The data must be copied over exactly and in full.
----
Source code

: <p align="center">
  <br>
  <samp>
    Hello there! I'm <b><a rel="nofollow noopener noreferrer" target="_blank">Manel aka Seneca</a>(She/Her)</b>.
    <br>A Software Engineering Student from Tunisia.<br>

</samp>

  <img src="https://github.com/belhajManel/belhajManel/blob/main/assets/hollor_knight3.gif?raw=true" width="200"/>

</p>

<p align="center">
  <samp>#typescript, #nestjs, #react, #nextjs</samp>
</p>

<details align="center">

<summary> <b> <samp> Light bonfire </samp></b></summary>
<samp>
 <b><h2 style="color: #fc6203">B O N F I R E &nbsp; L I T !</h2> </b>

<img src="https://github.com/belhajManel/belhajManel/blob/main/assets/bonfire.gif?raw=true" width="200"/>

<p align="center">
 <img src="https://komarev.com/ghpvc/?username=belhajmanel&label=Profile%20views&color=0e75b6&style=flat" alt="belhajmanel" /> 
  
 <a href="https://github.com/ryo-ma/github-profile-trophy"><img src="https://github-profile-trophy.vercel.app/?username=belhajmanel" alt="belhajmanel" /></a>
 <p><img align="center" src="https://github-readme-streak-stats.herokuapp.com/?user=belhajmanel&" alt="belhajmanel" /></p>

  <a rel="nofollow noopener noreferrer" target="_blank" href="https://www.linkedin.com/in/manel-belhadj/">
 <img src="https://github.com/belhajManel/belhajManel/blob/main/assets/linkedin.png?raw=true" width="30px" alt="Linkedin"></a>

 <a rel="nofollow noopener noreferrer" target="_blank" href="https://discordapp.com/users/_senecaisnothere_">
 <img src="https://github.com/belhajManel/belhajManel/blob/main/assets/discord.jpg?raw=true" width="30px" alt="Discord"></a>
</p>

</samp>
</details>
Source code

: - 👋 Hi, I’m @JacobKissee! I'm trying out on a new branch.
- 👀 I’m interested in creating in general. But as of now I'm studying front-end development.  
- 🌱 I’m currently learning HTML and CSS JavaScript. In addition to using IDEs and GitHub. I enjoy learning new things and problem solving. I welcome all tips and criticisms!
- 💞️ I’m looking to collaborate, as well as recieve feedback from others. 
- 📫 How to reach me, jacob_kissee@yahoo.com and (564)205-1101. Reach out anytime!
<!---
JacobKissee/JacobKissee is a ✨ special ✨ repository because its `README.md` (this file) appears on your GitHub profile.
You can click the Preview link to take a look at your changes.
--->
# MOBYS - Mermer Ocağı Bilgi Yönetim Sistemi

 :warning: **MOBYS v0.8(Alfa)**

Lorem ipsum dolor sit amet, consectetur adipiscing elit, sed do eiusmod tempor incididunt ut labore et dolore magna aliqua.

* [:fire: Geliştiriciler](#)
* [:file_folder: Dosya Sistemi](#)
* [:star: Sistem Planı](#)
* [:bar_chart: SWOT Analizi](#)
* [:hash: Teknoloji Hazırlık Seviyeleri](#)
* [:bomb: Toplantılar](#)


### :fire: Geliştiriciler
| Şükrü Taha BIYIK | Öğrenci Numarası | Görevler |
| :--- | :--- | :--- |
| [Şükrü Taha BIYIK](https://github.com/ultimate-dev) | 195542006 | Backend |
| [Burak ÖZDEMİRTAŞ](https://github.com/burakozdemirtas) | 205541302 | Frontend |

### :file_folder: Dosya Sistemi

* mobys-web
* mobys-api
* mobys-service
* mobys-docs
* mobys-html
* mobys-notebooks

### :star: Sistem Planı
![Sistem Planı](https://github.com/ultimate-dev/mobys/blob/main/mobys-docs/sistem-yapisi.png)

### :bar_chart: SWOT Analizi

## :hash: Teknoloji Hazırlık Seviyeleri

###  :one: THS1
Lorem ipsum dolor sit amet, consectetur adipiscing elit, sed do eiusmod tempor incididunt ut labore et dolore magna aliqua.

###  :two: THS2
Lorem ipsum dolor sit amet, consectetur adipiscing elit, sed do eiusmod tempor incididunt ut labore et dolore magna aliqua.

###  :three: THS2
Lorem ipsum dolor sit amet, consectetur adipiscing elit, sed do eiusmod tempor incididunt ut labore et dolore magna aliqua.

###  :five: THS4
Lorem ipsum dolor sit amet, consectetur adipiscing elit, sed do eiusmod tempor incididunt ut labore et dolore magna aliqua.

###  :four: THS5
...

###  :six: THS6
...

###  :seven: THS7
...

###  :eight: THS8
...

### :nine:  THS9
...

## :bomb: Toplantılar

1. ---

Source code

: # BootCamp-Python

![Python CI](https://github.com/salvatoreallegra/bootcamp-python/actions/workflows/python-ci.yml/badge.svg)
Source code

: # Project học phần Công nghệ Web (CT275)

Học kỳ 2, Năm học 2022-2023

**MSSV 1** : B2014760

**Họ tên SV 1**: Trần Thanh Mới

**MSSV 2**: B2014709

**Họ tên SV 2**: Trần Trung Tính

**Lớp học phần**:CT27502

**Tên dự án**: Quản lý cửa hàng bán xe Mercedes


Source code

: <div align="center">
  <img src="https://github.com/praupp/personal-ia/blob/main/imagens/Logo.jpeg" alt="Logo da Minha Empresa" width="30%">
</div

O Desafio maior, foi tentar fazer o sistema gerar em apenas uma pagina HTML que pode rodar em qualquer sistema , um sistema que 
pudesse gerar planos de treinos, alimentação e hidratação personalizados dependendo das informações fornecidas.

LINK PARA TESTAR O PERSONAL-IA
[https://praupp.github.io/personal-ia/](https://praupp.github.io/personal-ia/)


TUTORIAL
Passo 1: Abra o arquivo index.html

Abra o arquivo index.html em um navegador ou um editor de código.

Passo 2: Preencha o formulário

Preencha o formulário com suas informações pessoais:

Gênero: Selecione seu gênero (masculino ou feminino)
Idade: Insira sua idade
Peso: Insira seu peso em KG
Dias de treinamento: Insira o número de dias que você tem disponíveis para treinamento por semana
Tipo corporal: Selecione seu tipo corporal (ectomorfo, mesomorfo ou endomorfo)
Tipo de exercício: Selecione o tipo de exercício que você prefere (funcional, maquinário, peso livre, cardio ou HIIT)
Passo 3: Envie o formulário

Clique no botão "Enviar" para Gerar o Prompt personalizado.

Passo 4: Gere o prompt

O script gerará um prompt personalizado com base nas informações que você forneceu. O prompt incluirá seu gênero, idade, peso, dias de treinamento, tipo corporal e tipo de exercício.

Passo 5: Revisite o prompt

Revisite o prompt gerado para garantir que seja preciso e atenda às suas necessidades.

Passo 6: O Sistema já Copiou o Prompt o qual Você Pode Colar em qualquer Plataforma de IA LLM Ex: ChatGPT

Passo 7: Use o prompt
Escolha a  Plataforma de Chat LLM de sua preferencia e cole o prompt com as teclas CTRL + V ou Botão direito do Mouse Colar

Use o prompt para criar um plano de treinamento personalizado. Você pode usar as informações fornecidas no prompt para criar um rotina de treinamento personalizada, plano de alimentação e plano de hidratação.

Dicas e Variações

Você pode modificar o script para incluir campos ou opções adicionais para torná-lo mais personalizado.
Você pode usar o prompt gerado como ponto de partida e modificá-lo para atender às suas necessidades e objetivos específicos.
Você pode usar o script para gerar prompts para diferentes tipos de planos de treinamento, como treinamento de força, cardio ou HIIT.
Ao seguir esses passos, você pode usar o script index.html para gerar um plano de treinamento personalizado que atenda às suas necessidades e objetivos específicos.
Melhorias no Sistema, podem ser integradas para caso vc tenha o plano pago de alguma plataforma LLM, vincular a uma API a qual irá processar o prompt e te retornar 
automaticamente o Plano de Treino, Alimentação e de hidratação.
----
**SOLUTION TO THIS PROBLEM:**
Source code

: <p align="center">
  <br>
  <samp>
    Hello there! I'm <b><a rel="nofollow noopener noreferrer" target="_blank">Manel aka Seneca</a>(She/Her)</b>.
    <br>A Software Engineering Student from Tunisia.<br>

</samp>

  <img src="https://github.com/belhajManel/belhajManel/blob/main/assets/hollor_knight3.gif?raw=true" width="200"/>

</p>

<p align="center">
  <samp>#typescript, #nestjs, #react, #nextjs</samp>
</p>

<details align="center">

<summary> <b> <samp> Light bonfire </samp></b></summary>
<samp>
 <b><h2 style="color: #fc6203">B O N F I R E &nbsp; L I T !</h2> </b>

<img src="https://github.com/belhajManel/belhajManel/blob/main/assets/bonfire.gif?raw=true" width="200"/>

<p align="center">
 <img src="https://komarev.com/ghpvc/?username=belhajmanel&label=Profile%20views&color=0e75b6&style=flat" alt="belhajmanel" /> 
  
 <a href="https://github.com/ryo-ma/github-profile-trophy"><img src="https://github-profile-trophy.vercel.app/?username=belhajmanel" alt="belhajmanel" /></a>
 <p><img align="center" src="https://github-readme-streak-stats.herokuapp.com/?user=belhajmanel&" alt="belhajmanel" /></p>

  <a rel="nofollow noopener noreferrer" target="_blank" href="https://www.linkedin.com/in/manel-belhadj/">
 <img src="https://github.com/belhajManel/belhajManel/blob/main/assets/linkedin.png?raw=true" width="30px" alt="Linkedin"></a>

 <a rel="nofollow noopener noreferrer" target="_blank" href="https://discordapp.com/users/_senecaisnothere_">
 <img src="https://github.com/belhajManel/belhajManel/blob/main/assets/discord.jpg?raw=true" width="30px" alt="Discord"></a>
</p>

</samp>
</details>
Source code

: - 👋 Hi, I’m @JacobKissee! I'm trying out on a new branch.
- 👀 I’m interested in creating in general. But as of now I'm studying front-end development.  
- 🌱 I’m currently learning HTML and CSS JavaScript. In addition to using IDEs and GitHub. I enjoy learning new things and problem solving. I welcome all tips and criticisms!
- 💞️ I’m looking to collaborate, as well as recieve feedback from others. 
- 📫 How to reach me, jacob_kissee@yahoo.com and (564)205-1101. Reach out anytime!
<!---
JacobKissee/JacobKissee is a ✨ special ✨ repository because its `README.md` (this file) appears on your GitHub profile.
You can click the Preview link to take a look at your changes.
--->
# MOBYS - Mermer Ocağı Bilgi Yönetim Sistemi

 :warning: **MOBYS v0.8(Alfa)**

Lorem ipsum dolor sit amet, consectetur adipiscing elit, sed do eiusmod tempor incididunt ut labore et dolore magna aliqua.

* [:fire: Geliştiriciler](#)
* [:file_folder: Dosya Sistemi](#)
* [:star: Sistem Planı](#)
* [:bar_chart: SWOT Analizi](#)
* [:hash: Teknoloji Hazırlık Seviyeleri](#)
* [:bomb: Toplantılar](#)


### :fire: Geliştiriciler
| Şükrü Taha BIYIK | Öğrenci Numarası | Görevler |
| :--- | :--- | :--- |
| [Şükrü Taha BIYIK](https://github.com/ultimate-dev) | 195542006 | Backend |
| [Burak ÖZDEMİRTAŞ](https://github.com/burakozdemirtas) | 205541302 | Frontend |

### :file_folder: Dosya Sistemi

* mobys-web
* mobys-api
* mobys-service
* mobys-docs
* mobys-html
* mobys-notebooks

### :star: Sistem Planı
![Sistem Planı](https://github.com/ultimate-dev/mobys/blob/main/mobys-docs/sistem-yapisi.png)

### :bar_chart: SWOT Analizi

## :hash: Teknoloji Hazırlık Seviyeleri

###  :one: THS1
Lorem ipsum dolor sit amet, consectetur adipiscing elit, sed do eiusmod tempor incididunt ut labore et dolore magna aliqua.

###  :two: THS2
Lorem ipsum dolor sit amet, consectetur adipiscing elit, sed do eiusmod tempor incididunt ut labore et dolore magna aliqua.

###  :three: THS2
Lorem ipsum dolor sit amet, consectetur adipiscing elit, sed do eiusmod tempor incididunt ut labore et dolore magna aliqua.

###  :five: THS4
Lorem ipsum dolor sit amet, consectetur adipiscing elit, sed do eiusmod tempor incididunt ut labore et dolore magna aliqua.

###  :four: THS5
...

###  :six: THS6
...

###  :seven: THS7
...

###  :eight: THS8
...

### :nine:  THS9
...

## :bomb: Toplantılar

1. ---

Source code

: # BootCamp-Python

![Python CI](https://github.com/salvatoreallegra/bootcamp-python/actions/workflows/python-ci.yml/badge.svg)
Source code

: # Project học phần Công nghệ Web (CT275)

Học kỳ 2, Năm học 2022-2023

**MSSV 1** : B2014760

**Họ tên SV 1**: Trần Thanh Mới

**MSSV 2**: B2014709

**Họ tên SV 2**: Trần Trung Tính

**Lớp học phần**:CT27502

**Tên dự án**: Quản lý cửa hàng bán xe Mercedes


Source code

: <div align="center">
  <img src="https://github.com/praupp/personal-ia/blob/main/imagens/Logo.jpeg" alt="Logo da Minha Empresa" width="30%">
</div

O Desafio maior, foi tentar fazer o sistema gerar em apenas uma pagina HTML que pode rodar em qualquer sistema , um sistema que 
pudesse gerar planos de treinos, alimentação e hidratação personalizados dependendo das informações fornecidas.

LINK PARA TESTAR O PERSONAL-IA
[https://praupp.github.io/personal-ia/](https://praupp.github.io/personal-ia/)


TUTORIAL
Passo 1: Abra o arquivo index.html

Abra o arquivo index.html em um navegador ou um editor de código.

Passo 2: Preencha o formulário

Preencha o formulário com suas informações pessoais:

Gênero: Selecione seu gênero (masculino ou feminino)
Idade: Insira sua idade
Peso: Insira seu peso em KG
Dias de treinamento: Insira o número de dias que você tem disponíveis para treinamento por semana
Tipo corporal: Selecione seu tipo corporal (ectomorfo, mesomorfo ou endomorfo)
Tipo de exercício: Selecione o tipo de exercício que você prefere (funcional, maquinário, peso livre, cardio ou HIIT)
Passo 3: Envie o formulário

Clique no botão "Enviar" para Gerar o Prompt personalizado.

Passo 4: Gere o prompt

O script gerará um prompt personalizado com base nas informações que você forneceu. O prompt incluirá seu gênero, idade, peso, dias de treinamento, tipo corporal e tipo de exercício.

Passo 5: Revisite o prompt

Revisite o prompt gerado para garantir que seja preciso e atenda às suas necessidades.

Passo 6: O Sistema já Copiou o Prompt o qual Você Pode Colar em qualquer Plataforma de IA LLM Ex: ChatGPT

Passo 7: Use o prompt
Escolha a  Plataforma de Chat LLM de sua preferencia e cole o prompt com as teclas CTRL + V ou Botão direito do Mouse Colar

Use o prompt para criar um plano de treinamento personalizado. Você pode usar as informações fornecidas no prompt para criar um rotina de treinamento personalizada, plano de alimentação e plano de hidratação.

Dicas e Variações

Você pode modificar o script para incluir campos ou opções adicionais para torná-lo mais personalizado.
Você pode usar o prompt gerado como ponto de partida e modificá-lo para atender às suas necessidades e objetivos específicos.
Você pode usar o script para gerar prompts para diferentes tipos de planos de treinamento, como treinamento de força, cardio ou HIIT.
Ao seguir esses passos, você pode usar o script index.html para gerar um plano de treinamento personalizado que atenda às suas necessidades e objetivos específicos.
Melhorias no Sistema, podem ser integradas para caso vc tenha o plano pago de alguma plataforma LLM, vincular a uma API a qual irá processar o prompt e te retornar 
automaticamente o Plano de Treino, Alimentação e de hidratação.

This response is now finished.